Vinte e sete de trinta e três

É com uma cara de espanto que os condutores morrem nas estradas em Portugal (morrem como tordos mas porque é que tantos tordos morrem?) - eu vejo-os da minha janela alta e registo com ironia amarga as caras que eles e elas fazem quando morrem: a admiração, o «porquê eu?», o súbito medo, e se dizem que nos momentos que antecedem a morte toda a vida nos desfila em frente dos olhos então eu aposto que eles estão outra vez na Praia do Ribatejo numa tarde de Agosto, os mamilos erectos, uma garrafa de cidra mergulhada na ribeira para arrefecer.

As pessoas acorrem às janelas ao mínimo sinal de uma travagem brusca, e também eu levanto os olhos do que estou a fazer para entreabrir as cortinas e ver as pessoas a viajar em pensamento até ao regaço da adolescência, aqueles tecidos de algodão colados à pele pelo suor - o sol rendilhado e ofuscante entre as folhas das árvores - e eu era feliz, eu era feliz. Choca-me em especial o silêncio de poucos segundos que se segue ao embate - aquele silêncio petrificado, incrédulo, exangue, sem oxigénio - e depois os gritos, os alarmes, as lágrimas, os transeuntes que correm, o sangue que cria padrões irregulares, ensopando os tecidos e os estofos.
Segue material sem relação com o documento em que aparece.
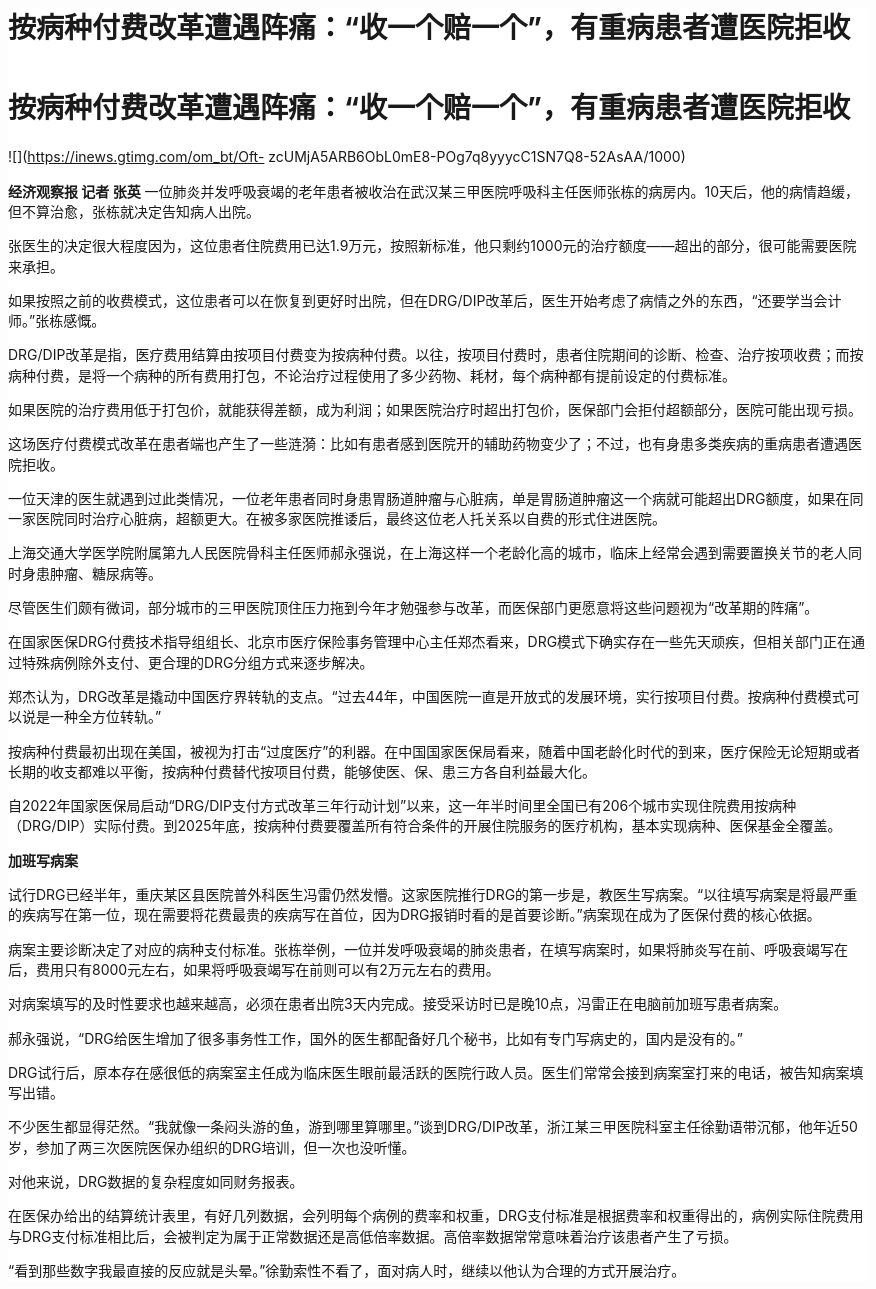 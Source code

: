 # 按病种付费改革遭遇阵痛：“收一个赔一个”，有重病患者遭医院拒收

# 按病种付费改革遭遇阵痛：“收一个赔一个”，有重病患者遭医院拒收

![](https://inews.gtimg.com/om_bt/Oft-
zcUMjA5ARB6ObL0mE8-POg7q8yyycC1SN7Q8-52AsAA/1000)

**经济观察报 记者 张英**
一位肺炎并发呼吸衰竭的老年患者被收治在武汉某三甲医院呼吸科主任医师张栋的病房内。10天后，他的病情趋缓，但不算治愈，张栋就决定告知病人出院。

张医生的决定很大程度因为，这位患者住院费用已达1.9万元，按照新标准，他只剩约1000元的治疗额度——超出的部分，很可能需要医院来承担。

如果按照之前的收费模式，这位患者可以在恢复到更好时出院，但在DRG/DIP改革后，医生开始考虑了病情之外的东西，“还要学当会计师。”张栋感慨。

DRG/DIP改革是指，医疗费用结算由按项目付费变为按病种付费。以往，按项目付费时，患者住院期间的诊断、检查、治疗按项收费；而按病种付费，是将一个病种的所有费用打包，不论治疗过程使用了多少药物、耗材，每个病种都有提前设定的付费标准。

如果医院的治疗费用低于打包价，就能获得差额，成为利润；如果医院治疗时超出打包价，医保部门会拒付超额部分，医院可能出现亏损。

这场医疗付费模式改革在患者端也产生了一些涟漪：比如有患者感到医院开的辅助药物变少了；不过，也有身患多类疾病的重病患者遭遇医院拒收。

一位天津的医生就遇到过此类情况，一位老年患者同时身患胃肠道肿瘤与心脏病，单是胃肠道肿瘤这一个病就可能超出DRG额度，如果在同一家医院同时治疗心脏病，超额更大。在被多家医院推诿后，最终这位老人托关系以自费的形式住进医院。

上海交通大学医学院附属第九人民医院骨科主任医师郝永强说，在上海这样一个老龄化高的城市，临床上经常会遇到需要置换关节的老人同时身患肿瘤、糖尿病等。

尽管医生们颇有微词，部分城市的三甲医院顶住压力拖到今年才勉强参与改革，而医保部门更愿意将这些问题视为“改革期的阵痛”。

在国家医保DRG付费技术指导组组长、北京市医疗保险事务管理中心主任郑杰看来，DRG模式下确实存在一些先天顽疾，但相关部门正在通过特殊病例除外支付、更合理的DRG分组方式来逐步解决。

郑杰认为，DRG改革是撬动中国医疗界转轨的支点。“过去44年，中国医院一直是开放式的发展环境，实行按项目付费。按病种付费模式可以说是一种全方位转轨。”

按病种付费最初出现在美国，被视为打击“过度医疗”的利器。在中国国家医保局看来，随着中国老龄化时代的到来，医疗保险无论短期或者长期的收支都难以平衡，按病种付费替代按项目付费，能够使医、保、患三方各自利益最大化。

自2022年国家医保局启动“DRG/DIP支付方式改革三年行动计划”以来，这一年半时间里全国已有206个城市实现住院费用按病种（DRG/DIP）实际付费。到2025年底，按病种付费要覆盖所有符合条件的开展住院服务的医疗机构，基本实现病种、医保基金全覆盖。

**加班写病案**

试行DRG已经半年，重庆某区县医院普外科医生冯雷仍然发懵。这家医院推行DRG的第一步是，教医生写病案。“以往填写病案是将最严重的疾病写在第一位，现在需要将花费最贵的疾病写在首位，因为DRG报销时看的是首要诊断。”病案现在成为了医保付费的核心依据。

病案主要诊断决定了对应的病种支付标准。张栋举例，一位并发呼吸衰竭的肺炎患者，在填写病案时，如果将肺炎写在前、呼吸衰竭写在后，费用只有8000元左右，如果将呼吸衰竭写在前则可以有2万元左右的费用。

对病案填写的及时性要求也越来越高，必须在患者出院3天内完成。接受采访时已是晚10点，冯雷正在电脑前加班写患者病案。

郝永强说，“DRG给医生增加了很多事务性工作，国外的医生都配备好几个秘书，比如有专门写病史的，国内是没有的。”

DRG试行后，原本存在感很低的病案室主任成为临床医生眼前最活跃的医院行政人员。医生们常常会接到病案室打来的电话，被告知病案填写出错。

不少医生都显得茫然。“我就像一条闷头游的鱼，游到哪里算哪里。”谈到DRG/DIP改革，浙江某三甲医院科室主任徐勤语带沉郁，他年近50岁，参加了两三次医院医保办组织的DRG培训，但一次也没听懂。

对他来说，DRG数据的复杂程度如同财务报表。

在医保办给出的结算统计表里，有好几列数据，会列明每个病例的费率和权重，DRG支付标准是根据费率和权重得出的，病例实际住院费用与DRG支付标准相比后，会被判定为属于正常数据还是高低倍率数据。高倍率数据常常意味着治疗该患者产生了亏损。

“看到那些数字我最直接的反应就是头晕。”徐勤索性不看了，面对病人时，继续以他认为合理的方式开展治疗。
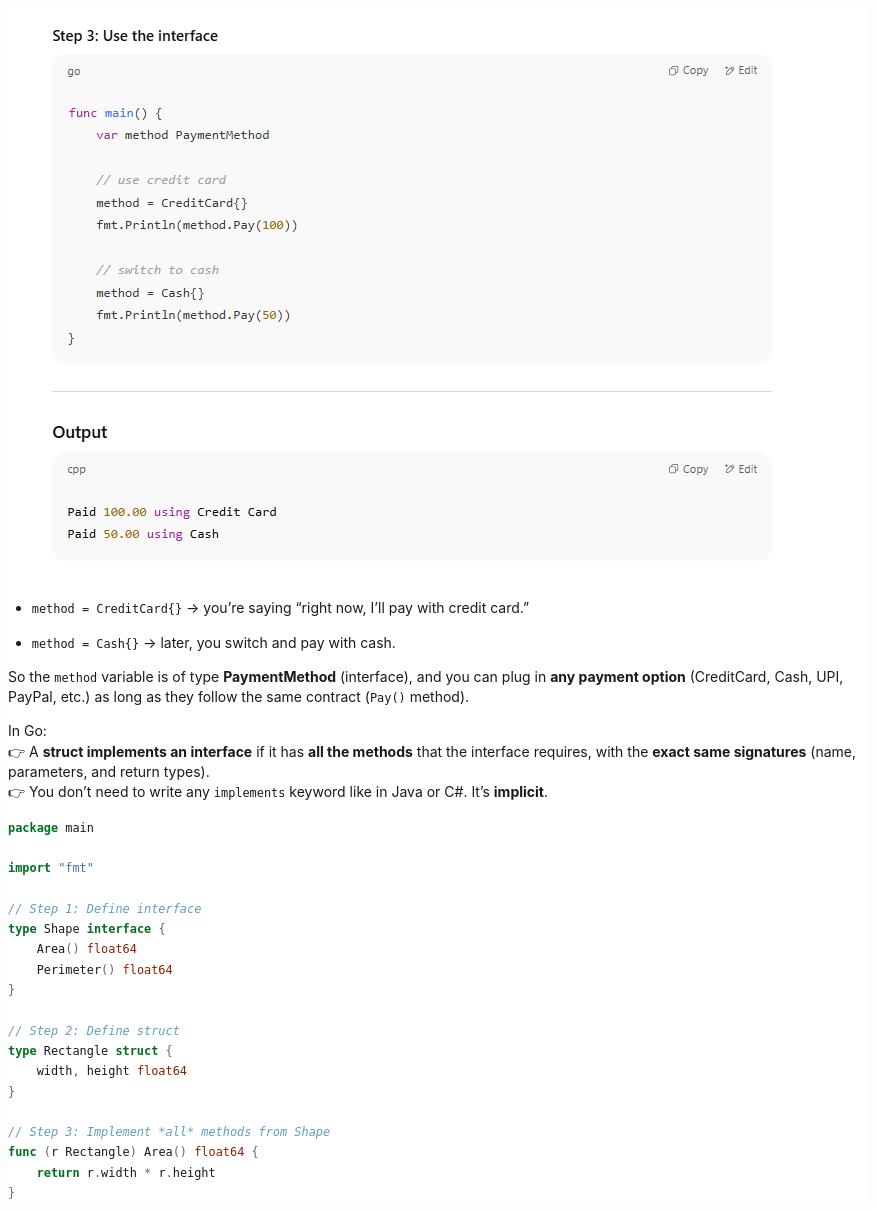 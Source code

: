 ![image-872.png](../../Images/image-872.png)


- `method = CreditCard{}` → you’re saying “right now, I’ll pay with credit card.”
    
- `method = Cash{}` → later, you switch and pay with cash.
    

So the `method` variable is of type **PaymentMethod** (interface), and you can plug in **any payment option** (CreditCard, Cash, UPI, PayPal, etc.) as long as they follow the same contract (`Pay()` method).


In Go:  
👉 A **struct implements an interface** if it has **all the methods** that the interface requires, with the **exact same signatures** (name, parameters, and return types).  
👉 You don’t need to write any `implements` keyword like in Java or C#. It’s **implicit**.

```go
package main

import "fmt"

// Step 1: Define interface
type Shape interface {
    Area() float64
    Perimeter() float64
}

// Step 2: Define struct
type Rectangle struct {
    width, height float64
}

// Step 3: Implement *all* methods from Shape
func (r Rectangle) Area() float64 {
    return r.width * r.height
}
``` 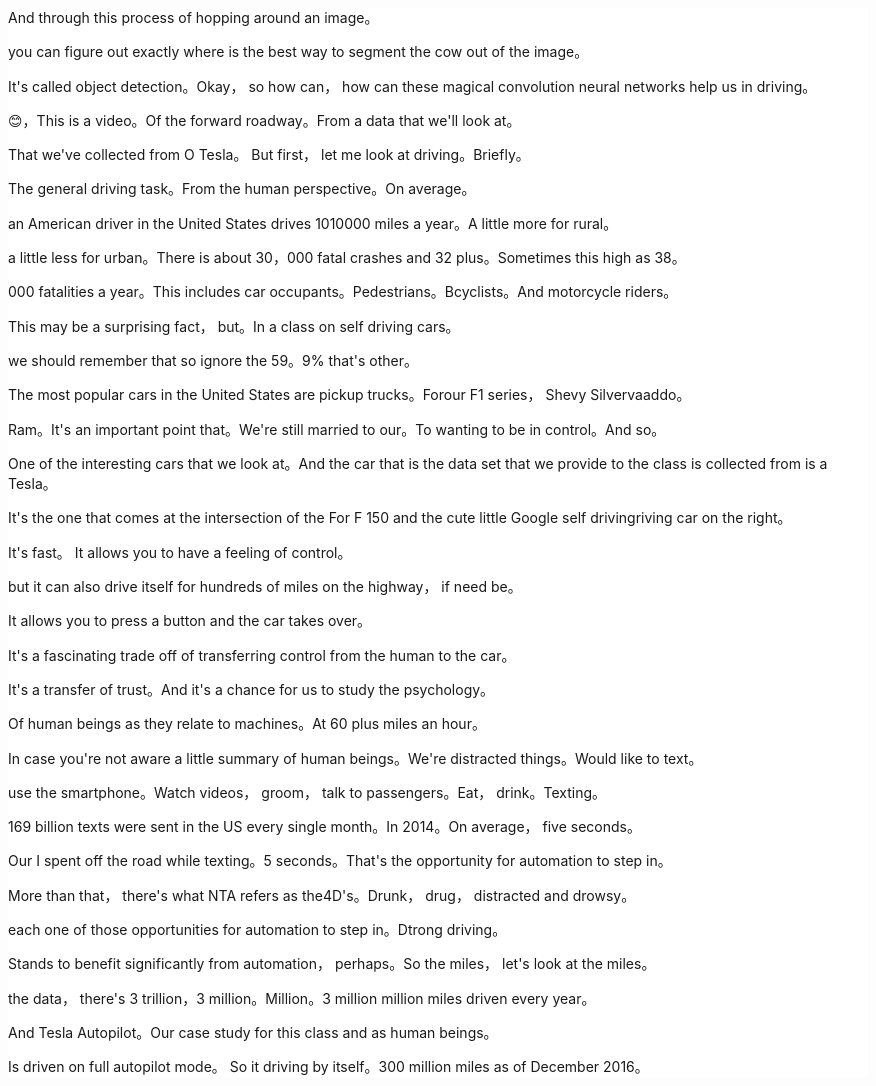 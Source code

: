 And through this process of hopping around an image。

 you can figure out exactly where is the best way to segment the cow out of the image。

 It's called object detection。Okay， so how can， how can these magical convolution neural networks help us in driving。

😊，This is a video。Of the forward roadway。From a data that we'll look at。

That we've collected from O Tesla。 But first， let me look at driving。Briefly。

The general driving task。From the human perspective。On average。

 an American driver in the United States drives 1010000 miles a year。A little more for rural。

 a little less for urban。There is about 30，000 fatal crashes and 32 plus。Sometimes this high as 38。

000 fatalities a year。This includes car occupants。Pedestrians。Bcyclists。And motorcycle riders。

This may be a surprising fact， but。In a class on self driving cars。

 we should remember that so ignore the 59。9% that's other。

The most popular cars in the United States are pickup trucks。Forour F1 series， Shevy Silvervaaddo。

 Ram。It's an important point that。We're still married to our。To wanting to be in control。And so。

One of the interesting cars that we look at。And the car that is the data set that we provide to the class is collected from is a Tesla。

It's the one that comes at the intersection of the For F 150 and the cute little Google self drivingriving car on the right。

It's fast。 It allows you to have a feeling of control。

 but it can also drive itself for hundreds of miles on the highway， if need be。

It allows you to press a button and the car takes over。

It's a fascinating trade off of transferring control from the human to the car。

It's a transfer of trust。And it's a chance for us to study the psychology。

Of human beings as they relate to machines。At 60 plus miles an hour。

In case you're not aware a little summary of human beings。We're distracted things。Would like to text。

 use the smartphone。Watch videos， groom， talk to passengers。Eat， drink。Texting。

169 billion texts were sent in the US every single month。In 2014。On average， five seconds。

Our I spent off the road while texting。5 seconds。That's the opportunity for automation to step in。

More than that， there's what NTA refers as the4D's。Drunk， drug， distracted and drowsy。

 each one of those opportunities for automation to step in。Dtrong driving。

Stands to benefit significantly from automation， perhaps。So the miles， let's look at the miles。

 the data， there's 3 trillion，3 million。Million。3 million million miles driven every year。

And Tesla Autopilot。Our case study for this class and as human beings。

Is driven on full autopilot mode。 So it driving by itself。300 million miles as of December 2016。
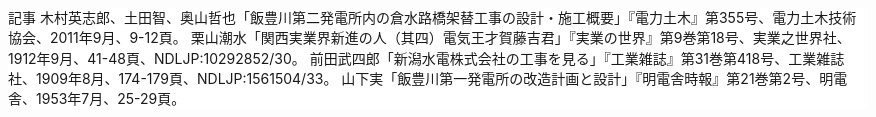 記事
木村英志郎、土田智、奥山哲也「飯豊川第二発電所内の倉水路橋架替工事の設計・施工概要」『電力土木』第355号、電力土木技術協会、2011年9月、9-12頁。 
栗山潮水「関西実業界新進の人（其四）電気王才賀藤吉君」『実業の世界』第9巻第18号、実業之世界社、1912年9月、41-48頁、NDLJP:10292852/30。 
前田武四郎「新潟水電株式会社の工事を見る」『工業雑誌』第31巻第418号、工業雑誌社、1909年8月、174-179頁、NDLJP:1561504/33。 
山下実「飯豊川第一発電所の改造計画と設計」『明電舎時報』第21巻第2号、明電舎、1953年7月、25-29頁。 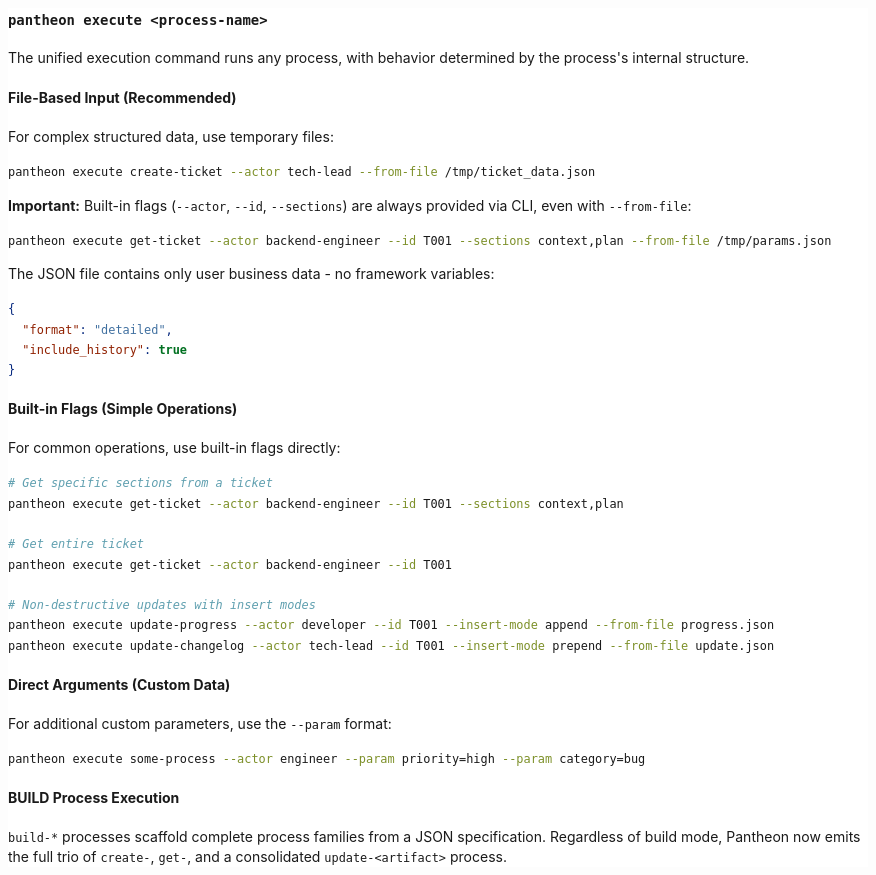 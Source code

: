 ### `pantheon execute <process-name>`

The unified execution command runs any process, with behavior determined by the process's internal structure.

#### File-Based Input (Recommended)

For complex structured data, use temporary files:

```bash
pantheon execute create-ticket --actor tech-lead --from-file /tmp/ticket_data.json
```

**Important:** Built-in flags (`--actor`, `--id`, `--sections`) are always provided via CLI, even with `--from-file`:

```bash
pantheon execute get-ticket --actor backend-engineer --id T001 --sections context,plan --from-file /tmp/params.json
```

The JSON file contains only user business data - no framework variables:
```json
{
  "format": "detailed",
  "include_history": true
}
```

#### Built-in Flags (Simple Operations)

For common operations, use built-in flags directly:

```bash
# Get specific sections from a ticket
pantheon execute get-ticket --actor backend-engineer --id T001 --sections context,plan

# Get entire ticket
pantheon execute get-ticket --actor backend-engineer --id T001

# Non-destructive updates with insert modes
pantheon execute update-progress --actor developer --id T001 --insert-mode append --from-file progress.json
pantheon execute update-changelog --actor tech-lead --id T001 --insert-mode prepend --from-file update.json
```

#### Direct Arguments (Custom Data)

For additional custom parameters, use the `--param` format:

```bash
pantheon execute some-process --actor engineer --param priority=high --param category=bug
```

#### BUILD Process Execution

`build-*` processes scaffold complete process families from a JSON specification. Regardless of build mode, Pantheon now emits the full trio of `create-`, `get-`, and a consolidated `update-<artifact>` process.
E os olhos das pessoas nos momentos antes do embate lembram-me os olhos das raposas assustadas à noite na estrada - e tantas vezes que eu escrevi sobre as raposas assustadas à noite na estrada, tantas vezes que tentei ganhar dinheiro e fama com essas peles arrancadas, com esses olhos esborrachados, esguichantes - suplicando piedade, pudor, moderação, paciência, tudo o que eu não tive. Por isso as pessoas na estrada quando morrem morrem também por minha culpa, e eu morro também com elas. E a praia fluvial da Praia do Ribatejo vai ser só nossa nas tardes de Agosto quando os mosquitos zumbem à tona de água, quando a areia suja brinca entre os nossos pés nus, quando eu desenlaço a fita que segura os seus cabelos, negros, linda, lentamente.

E o asfalto vai dar a outra face, e os motores vão rugir, e as porcas vão ser apertadas e depois saltar subitamente, e rápidos sibilantes jactos de ar comprimido vão soltar-se aqui e ali e arrotos vão ser dispensados - gargalhadas rebentando - e a minha mãe e o meu pai também vão nesses carros e os carros vão passar aos domingos debaixo das nossas janelas, tantas máquinas assassinas em movimento que é um milagre que as almas não subam ao ritmo da pulsação de um beija-flor - e as crianças embaladas nas encomendas nos berços nos braços vão olhar aqueles carros e vão desejar um dia ser assim. E vão sê-lo, e fumar charutos aos treze - pequenos césares de olhar maldoso, tintins de pólos e chaves ao pescoço, um dia desonrando as nossas irmãs, as nossas filhas.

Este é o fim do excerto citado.